Abt my tough work.. abt the lousy mrt service, abt the baddies who bully me.... abt everything!!! Geez! when did i become a complaint queen????

Anyone who talked to me recently, i will complain n complain abt my work.....

yes.... did u experience it, when i have to go back work on sat n sun this week....? I told practically every1 who talks to me....

Even the starbucks guy!

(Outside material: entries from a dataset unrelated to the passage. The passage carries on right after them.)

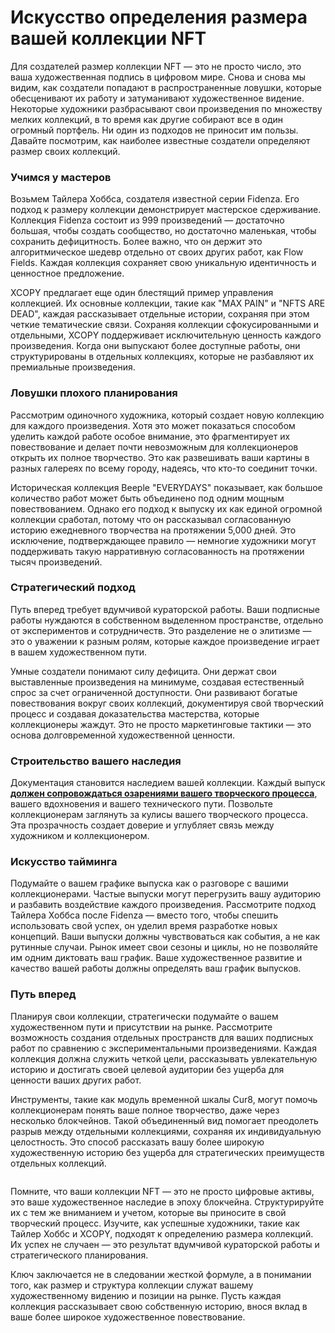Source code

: # Искусство определения размера вашей коллекции NFT

Для создателей размер коллекции NFT — это не просто число, это ваша художественная подпись в цифровом мире. Снова и снова мы видим, как создатели попадают в распространенные ловушки, которые обесценивают их работу и затуманивают художественное видение. Некоторые художники разбрасывают свои произведения по множеству мелких коллекций, в то время как другие собирают все в один огромный портфель. Ни один из подходов не приносит им пользы. Давайте посмотрим, как наиболее известные создатели определяют размер своих коллекций.

### Учимся у мастеров <a href="#ember56" id="ember56"></a>

Возьмем Тайлера Хоббса, создателя известной серии Fidenza. Его подход к размеру коллекции демонстрирует мастерское сдерживание. Коллекция Fidenza состоит из 999 произведений — достаточно большая, чтобы создать сообщество, но достаточно маленькая, чтобы сохранить дефицитность. Более важно, что он держит это алгоритмическое шедевр отдельно от своих других работ, как Flow Fields. Каждая коллекция сохраняет свою уникальную идентичность и ценностное предложение.

XCOPY предлагает еще один блестящий пример управления коллекцией. Их основные коллекции, такие как "MAX PAIN" и "NFTS ARE DEAD", каждая рассказывает отдельные истории, сохраняя при этом четкие тематические связи. Сохраняя коллекции сфокусированными и отдельными, XCOPY поддерживает исключительную ценность каждого произведения. Когда они выпускают более доступные работы, они структурированы в отдельных коллекциях, которые не разбавляют их премиальные произведения.

### Ловушки плохого планирования <a href="#ember59" id="ember59"></a>

Рассмотрим одиночного художника, который создает новую коллекцию для каждого произведения. Хотя это может показаться способом уделить каждой работе особое внимание, это фрагментирует их повествование и делает почти невозможным для коллекционеров открыть их полное творчество. Это как развешивать ваши картины в разных галереях по всему городу, надеясь, что кто-то соединит точки.

Историческая коллекция Beeple "EVERYDAYS" показывает, как большое количество работ может быть объединено под одним мощным повествованием. Однако его подход к выпуску их как единой огромной коллекции сработал, потому что он рассказывал согласованную историю ежедневного творчества на протяжении 5,000 дней. Это исключение, подтверждающее правило — немногие художники могут поддерживать такую нарративную согласованность на протяжении тысяч произведений.

### Стратегический подход <a href="#ember62" id="ember62"></a>

Путь вперед требует вдумчивой кураторской работы. Ваши подписные работы нуждаются в собственном выделенном пространстве, отдельно от экспериментов и сотрудничеств. Это разделение не о элитизме — это о уважении к разным ролям, которые каждое произведение играет в вашем художественном пути.

Умные создатели понимают силу дефицита. Они держат свои выставленные произведения на минимуме, создавая естественный спрос за счет ограниченной доступности. Они развивают богатые повествования вокруг своих коллекций, документируя свой творческий процесс и создавая доказательства мастерства, которые коллекционеры жаждут. Это не просто маркетинговые тактики — это основа долговременной художественной ценности.

### Строительство вашего наследия <a href="#ember65" id="ember65"></a>

Документация становится наследием вашей коллекции. Каждый выпуск [**должен сопровождаться озарениями вашего творческого процесса**](proof-of-craft-differentiating-art-in-the-age-of-ai.md), вашего вдохновения и вашего технического пути. Позвольте коллекционерам заглянуть за кулисы вашего творческого процесса. Эта прозрачность создает доверие и углубляет связь между художником и коллекционером.

### Искусство тайминга <a href="#ember67" id="ember67"></a>

Подумайте о вашем графике выпуска как о разговоре с вашими коллекционерами. Частые выпуски могут перегрузить вашу аудиторию и разбавить воздействие каждого произведения. Рассмотрите подход Тайлера Хоббса после Fidenza — вместо того, чтобы спешить использовать свой успех, он уделил время разработке новых концепций. Ваши выпуски должны чувствоваться как события, а не как рутинные случаи. Рынок имеет свои сезоны и циклы, но не позволяйте им одним диктовать ваш график. Ваше художественное развитие и качество вашей работы должны определять ваш график выпусков.

### Путь вперед <a href="#ember69" id="ember69"></a>

Планируя свои коллекции, стратегически подумайте о вашем художественном пути и присутствии на рынке. Рассмотрите возможность создания отдельных пространств для ваших подписных работ по сравнению с экспериментальными произведениями. Каждая коллекция должна служить четкой цели, рассказывать увлекательную историю и достигать своей целевой аудитории без ущерба для ценности ваших других работ.

Инструменты, такие как модуль временной шкалы Cur8, могут помочь коллекционерам понять ваше полное творчество, даже через несколько блокчейнов. Такой объединенный вид помогает преодолеть разрыв между отдельными коллекциями, сохраняя их индивидуальную целостность. Это способ рассказать вашу более широкую художественную историю без ущерба для стратегических преимуществ отдельных коллекций.

<figure><img src="../../.gitbook/assets/Screenshot 2024-12-12 at 12.55.36.png" alt=""><figcaption></figcaption></figure>

Помните, что ваши коллекции NFT — это не просто цифровые активы, это ваше художественное наследие в эпоху блокчейна. Структурируйте их с тем же вниманием и учетом, которые вы приносите в свой творческий процесс. Изучите, как успешные художники, такие как Тайлер Хоббс и XCOPY, подходят к определению размера коллекций. Их успех не случаен — это результат вдумчивой кураторской работы и стратегического планирования.

Ключ заключается не в следовании жесткой формуле, а в понимании того, как размер и структура коллекции служат вашему художественному видению и позиции на рынке. Пусть каждая коллекция рассказывает свою собственную историю, внося вклад в ваше более широкое художественное повествование.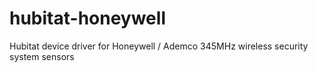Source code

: # hubitat-honeywell
Hubitat device driver for Honeywell / Ademco 345MHz wireless security system sensors
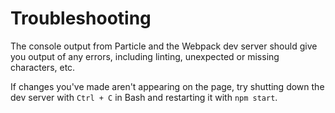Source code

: # Troubleshooting

The console output from Particle and the Webpack dev server should give you output of any errors, including linting, unexpected or missing characters, etc.

If changes you've made aren't appearing on the page, try shutting down the dev server with `Ctrl + C` in Bash and restarting it with `npm start`.
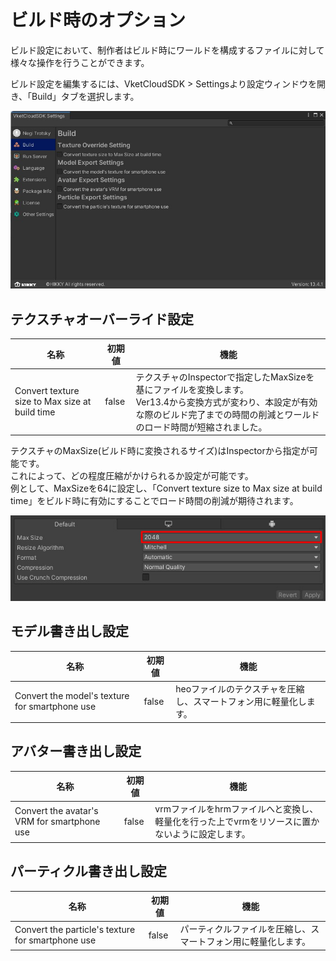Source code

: # ビルド時のオプション

ビルド設定において、制作者はビルド時にワールドを構成するファイルに対して様々な操作を行うことができます。

ビルド設定を編集するには、VketCloudSDK > Settingsより設定ウィンドウを開き、「Build」タブを選択します。

![BuildOptions_1](img/BuildOptions_1.jpg)

## テクスチャオーバーライド設定

| 名称 | 初期値 | 機能 |
| ---- | ---- | ---- |
| Convert texture size to Max size at build time | false | テクスチャのInspectorで指定したMaxSizeを基にファイルを変換します。<br> Ver13.4から変換方式が変わり、本設定が有効な際のビルド完了までの時間の削減とワールドのロード時間が短縮されました。 |

テクスチャのMaxSize(ビルド時に変換されるサイズ)はInspectorから指定が可能です。<br>
これによって、どの程度圧縮がかけられるか設定が可能です。<br>
例として、MaxSizeを64に設定し、「Convert texture size to Max size at build time」をビルド時に有効にすることでロード時間の削減が期待されます。

![BuildOptions_2](img/BuildOptions_2.jpg)

## モデル書き出し設定

| 名称 | 初期値 | 機能 |
| ---- | ---- | ---- |
| Convert the model's texture for smartphone use | false | heoファイルのテクスチャを圧縮し、スマートフォン用に軽量化します。 |

## アバター書き出し設定

| 名称 | 初期値 | 機能 |
| ---- | ---- | ---- |
| Convert the avatar's VRM for smartphone use | false | vrmファイルをhrmファイルへと変換し、軽量化を行った上でvrmをリソースに置かないように設定します。 |

## パーティクル書き出し設定

| 名称 | 初期値 | 機能 |
| ---- | ---- | ---- |
| Convert the particle's texture for smartphone use | false | パーティクルファイルを圧縮し、スマートフォン用に軽量化します。 |
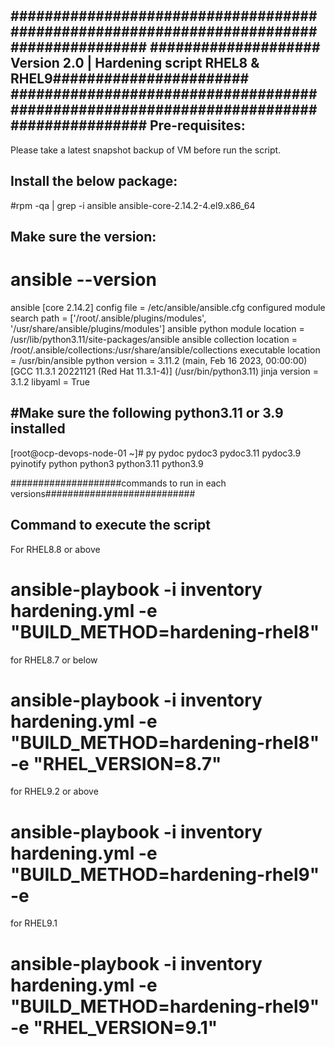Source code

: ########################################################################################
#################### Version 2.0 | Hardening script RHEL8 & RHEL9#######################
########################################################################################
Pre-requisites: 
---------------
Please take a latest snapshot backup of VM before run the script.
 
Install the below package:
-------------------------
#rpm -qa | grep -i ansible
ansible-core-2.14.2-4.el9.x86_64
 
Make sure the version:
-----------------------
# ansible --version
ansible [core 2.14.2]
config file = /etc/ansible/ansible.cfg
configured module search path = ['/root/.ansible/plugins/modules', '/usr/share/ansible/plugins/modules']
ansible python module location = /usr/lib/python3.11/site-packages/ansible
ansible collection location = /root/.ansible/collections:/usr/share/ansible/collections
executable location = /usr/bin/ansible
python version = 3.11.2 (main, Feb 16 2023, 00:00:00) [GCC 11.3.1 20221121 (Red Hat 11.3.1-4)] (/usr/bin/python3.11)
jinja version = 3.1.2
libyaml = True
 
#Make sure the following python3.11 or 3.9 installed
----------------------------------------------------
[root@ocp-devops-node-01 ~]# py
pydoc       pydoc3      pydoc3.11   pydoc3.9    pyinotify   python      python3     python3.11  python3.9

####################commands to run in each versions###########################

Command to execute the script 
------------------------------

 For RHEL8.8 or above
 # ansible-playbook -i inventory hardening.yml -e "BUILD_METHOD=hardening-rhel8"
 for RHEL8.7 or below
 # ansible-playbook -i inventory hardening.yml -e "BUILD_METHOD=hardening-rhel8" -e "RHEL_VERSION=8.7" 
 for RHEL9.2 or above
 # ansible-playbook -i inventory hardening.yml -e "BUILD_METHOD=hardening-rhel9" -e
 for RHEL9.1 
 # ansible-playbook -i inventory hardening.yml -e "BUILD_METHOD=hardening-rhel9" -e "RHEL_VERSION=9.1"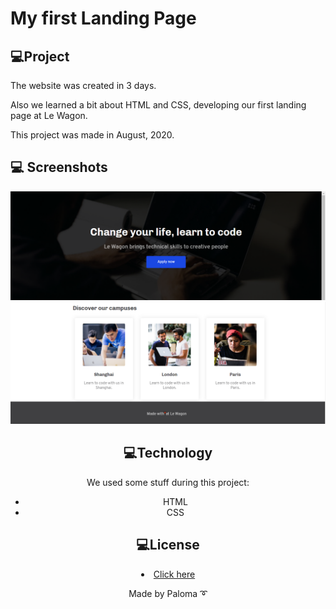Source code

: <h1> My first Landing Page</h1>


## 💻Project
The website was created in 3 days.

Also we learned a bit about HTML and CSS, developing our first landing page at Le Wagon.

This project was made in August, 2020.

## 💻  Screenshots
<div align="center">
  <img src="https://github.com/palomavila/landingpage/blob/main/github/bg.png" alt"Banner" title="Banner" />
 
 <div align="center">
  <img src="https://github.com/palomavila/landingpage/blob/main/github/restof.png" alt"Cards+Footer" title="Cards+Footer" />
  

## 💻Technology

We used some stuff during this project: 

<ul>
  <li>HTML</li>
  <li>CSS</li>
 
</ul>

## 💻License

 <li><a href=https://github.com/palomavila/landingpage/blob/main/LICENSE">Click here</a></li>

<p align="center">Made by Paloma ➰</p>
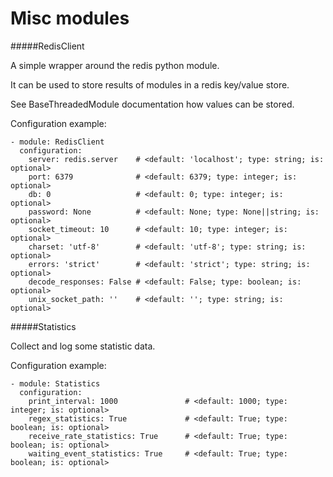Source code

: Misc modules
==========

#####RedisClient

A simple wrapper around the redis python module.

It can be used to store results of modules in a redis key/value store.

See BaseThreadedModule documentation how values can be stored.

Configuration example:

    - module: RedisClient
      configuration:
        server: redis.server    # <default: 'localhost'; type: string; is: optional>
        port: 6379              # <default: 6379; type: integer; is: optional>
        db: 0                   # <default: 0; type: integer; is: optional>
        password: None          # <default: None; type: None||string; is: optional>
        socket_timeout: 10      # <default: 10; type: integer; is: optional>
        charset: 'utf-8'        # <default: 'utf-8'; type: string; is: optional>
        errors: 'strict'        # <default: 'strict'; type: string; is: optional>
        decode_responses: False # <default: False; type: boolean; is: optional>
        unix_socket_path: ''    # <default: ''; type: string; is: optional>

#####Statistics

Collect and log some statistic data.

Configuration example:

    - module: Statistics
      configuration:
        print_interval: 1000               # <default: 1000; type: integer; is: optional>
        regex_statistics: True             # <default: True; type: boolean; is: optional>
        receive_rate_statistics: True      # <default: True; type: boolean; is: optional>
        waiting_event_statistics: True     # <default: True; type: boolean; is: optional>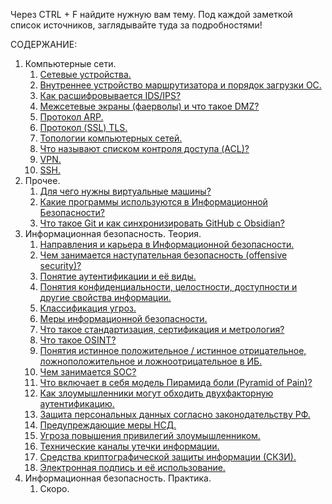 Через CTRL + F найдите нужную вам тему. Под каждой заметкой список источников, заглядывайте туда за подробностями!

СОДЕРЖАНИЕ:
1. Компьютерные сети.
	1. [Сетевые устройства.](net-devices.md)
	2. [Внутреннее устройство маршрутизатора и порядок загрузки ОС.](router-ios.md)
	3. [Как расшифровывается IDS/IPS?](ids-ips.md)
	4. [Межсетевые экраны (фаерволы) и что такое DMZ?](firewall.md)
	5. [Протокол ARP.](arp.md)
	6. [Протокол (SSL) TLS.](ssl-tls.md)
	7. [Топологии компьютерных сетей.](topologies.md)
	8. [Что называют списком контроля доступа (ACL)?](acl.md)
	9. [VPN.](vpn.md)
	10. [SSH.](ssh.md)
2. Прочее.
	1. [Для чего нужны виртуальные машины?](vm.md)
	2. [Какие программы используются в Информационной Безопасности?](software.md)
	3. [Что такое Git и как синхронизировать GitHub с Obsidian?](git-commands.md)
3. Информационная безопасность. Теория.
	1. [Направления и карьера в Информационной безопасности.](teams-careers.md)
	2. [Чем занимается наступательная безопасность (offensive security)?](offsec.md)
	3. [Понятие аутентификации и её виды.](authentication.md)
	4. [Понятия конфиденциальности, целостности, доступности и другие свойства информации.](cia-triad.md)
	5. [Классификация угроз.](threats-list.md)
	6. [Меры информационной безопасности.](sec-actions.md)
	7. [Что такое стандартизация, сертификация и метрология?](enterprise-safety.md)
	8. [Что такое OSINT?](osint.md)
	9. [Понятия истинное положительное / истинное отрицательное, ложноположительное и ложноотрицательное в ИБ.](true-false.md)
	10. [Чем занимается SOC?](soc.md)
	11. [Что включает в себя модель Пирамида боли (Pyramid of Pain)?](pyramid-of-pain.md)
	12. [Как злоумышленники могут обходить двухфакторную аутентификацию.](bypass-2fa.md)
	13. [Защита персональных данных согласно законодательству РФ.](personal-data.md)
	14. [Предупреждающие меры НСД.](unauthorized-access.md)
	15. [Угроза повышения привилегий злоумышленником.](user-based-attacks.md)
	16. [Технические каналы утечки информации.](tech-channels-info-leakage.md)
	17. [Средства криптографической защиты информации (СКЗИ).](skzi.md)
	18. [Электронная подпись и её использование.](e-signature.md)
4. Информационная безопасность. Практика.
	1. Скоро.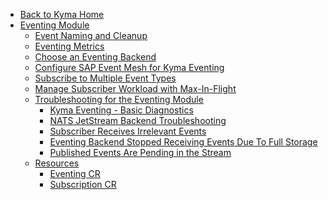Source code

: <!-- markdown-link-check-disable -->
* [Back to Kyma Home](/)
* [Eventing Module](/eventing-manager/user/README.md)
  * [Event Naming and Cleanup](/eventing-manager/user/evnt-event-names.md)
  * [Eventing Metrics](/eventing-manager/user/evnt-eventing-metrics.md)
  * [Choose an Eventing Backend](/eventing-manager/user/user/tutorials/evnt-01-choose-backend.md)
  * [Configure SAP Event Mesh for Kyma Eventing](/eventing-manager/user/user/tutorials/evnt-01-configure-event-mesh.md)
  * [Subscribe to Multiple Event Types](/eventing-manager/user/tutorials/evnt-02-subs-with-multiple-filters.md)
  * [Manage Subscriber Workload with Max-In-Flight](/eventing-manager/user/tutorials/evnt-04-change-max-in-flight-in-sub.md)
  * [Troubleshooting for the Eventing Module](/eventing-manager/user/troubleshooting/README.md)
    * [Kyma Eventing - Basic Diagnostics](/eventing-manager/user/troubleshooting/evnt-01-eventing-troubleshooting.md)
    * [NATS JetStream Backend Troubleshooting](/eventing-manager/user/troubleshooting/evnt-02-jetstream-troubleshooting.md)
    * [Subscriber Receives Irrelevant Events](/eventing-manager/user/troubleshooting/evnt-03-type-collision.md)
    * [Eventing Backend Stopped Receiving Events Due To Full Storage](/eventing-manager/user/troubleshooting/evnt-04-free-jetstream-storage.md)
    * [Published Events Are Pending in the Stream](/eventing-manager/user/troubleshooting/evnt-05-fix-pending-messages.md)
  * [Resources](/eventing-manager/user/resources/README.md)
    * [Eventing CR](/eventing-manager/user/resources/eventing-cr.md)
    * [Subscription CR](/eventing-manager/user/resources/substription-cr.md)
<!-- markdown-link-check-enable -->
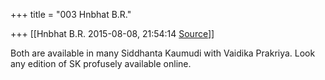 +++
title = "003 Hnbhat B.R."

+++
[[Hnbhat B.R.	2015-08-08, 21:54:14 [Source](https://groups.google.com/g/samskrita/c/sEGRbtNPTzc)]]



Both are available in many Siddhanta Kaumudi with Vaidika Prakriya. Look any edition of SK profusely available online.

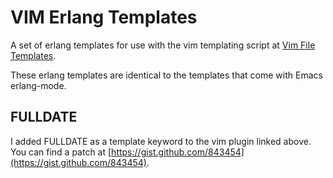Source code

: VIM Erlang Templates
====================

A set of erlang templates for use with the vim templating script at [Vim File Templates](https://sites.google.com/site/abudden/contents/Vim-Scripts/file-templates).

These erlang templates are identical to the templates that come with Emacs erlang-mode.

FULLDATE
--------

I added FULLDATE as a template keyword to the vim plugin linked above.  You can find a patch at [https://gist.github.com/843454](https://gist.github.com/843454).

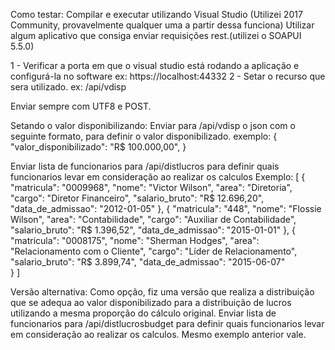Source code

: Como testar:
Compilar e executar utilizando Visual Studio (Utilizei 2017 Community, provavelmente qualquer uma a partir dessa funciona)
Utilizar algum aplicativo que consiga enviar requisições rest.(utilizei o SOAPUI 5.5.0)

1 - Verificar a porta em que o visual studio está rodando a aplicação e configurá-la no software ex: https://localhost:44332
2 - Setar o recurso que sera utilizado. ex: /api/vdisp

Enviar sempre com UTF8 e POST.

Setando o valor disponibilizando:
Enviar para /api/vdisp o json com o seguinte formato, para definir o valor disponibilizado.
exemplo:
	{
	   "valor_disponibilizado": "R$ 100.000,00",
	}


Enviar lista de funcionarios para /api/distlucros para definir quais funcionarios levar em consideração ao realizar os calculos	
Exemplo:
[
	{
		   "matricula": "0009968",
		   "nome": "Victor Wilson",
		   "area": "Diretoria",
		   "cargo": "Diretor Financeiro",
		   "salario_bruto": "R$ 12.696,20",
		   "data_de_admissao": "2012-01-05"
	},
	{      "matricula": "448",
		   "nome": "Flossie Wilson",
		   "area": "Contabilidade",
		   "cargo": "Auxiliar de Contabilidade",
		   "salario_bruto": "R$ 1.396,52",
		   "data_de_admissao": "2015-01-01"
	},
	{      "matricula": "0008175",
		   "nome": "Sherman Hodges",
		   "area": "Relacionamento com o Cliente",
		   "cargo": "Líder de Relacionamento",
		   "salario_bruto": "R$ 3.899,74",
		   "data_de_admissao": "2015-06-07"     
	}
]

Versão alternativa:
Como opção, fiz uma versão que realiza a distribuição que se adequa ao valor disponibilizado para a distribuição de lucros utilizando a mesma proporção do cálculo original.
Enviar lista de funcionarios para /api/distlucrosbudget para definir quais funcionarios levar em consideração ao realizar os calculos. Mesmo exemplo anterior vale.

U see... yesterday I worked til 9PM OK!!! was feeling sooo lousy (also becoz of heewan!!!! and her idiotic face with an irritating laughter), so decide to treat myself to some starbucks... (cake and mocha). the starbucks guy asked me whether I juz knock off or juz XXX( dont know what he said....) then i told him.. ya.. juz knock off... worked opposite ..... tmr have to come back... sunday too! and i gave him a pathetic face.....

wah lau eh.... i even complained to a trespasser!
seee... i am such a complaint queen..
under the pressure from society, and the imperfect people in the society....

I am forced to complain... yes.. i am not born a complainer..... pls don blame me....
n continue to bear with my complaints.... i feel much better after complaining....

Thank you audience!!
there are sooo many imperfection in this world

my prince charming!



artistic pic... well taken!! i love this pic!!!

do you???

YES!!! Love Tree Blossom!!!!!

BTW.. if u dunno who is this cute guy, hes ZCHEN!!!!!!

Friday, April 21, 2006

愛情樹預購今天就開始﹗﹗


張智成的新專輯"愛情樹"終於來了﹗ 可以預購了﹗ 有特價299元﹗
5月5號正是發行﹗

祝專輯大賣﹗﹗﹗﹗﹗﹗﹗

加油﹗

Me a creative nicknamer

my day could have ended well.. i mean.. at least in workwise..
day was quite smooth... n i talked alot to my new colleague... he just joined today... when i saw him, i thought he looked familiar.... he looked like my ex bf!!! so got some kind of 親切感... so talk talk... and found... hey... quite gum with him.. as in can talk kind... was happy.. coz finally i can have some GOOD company in office....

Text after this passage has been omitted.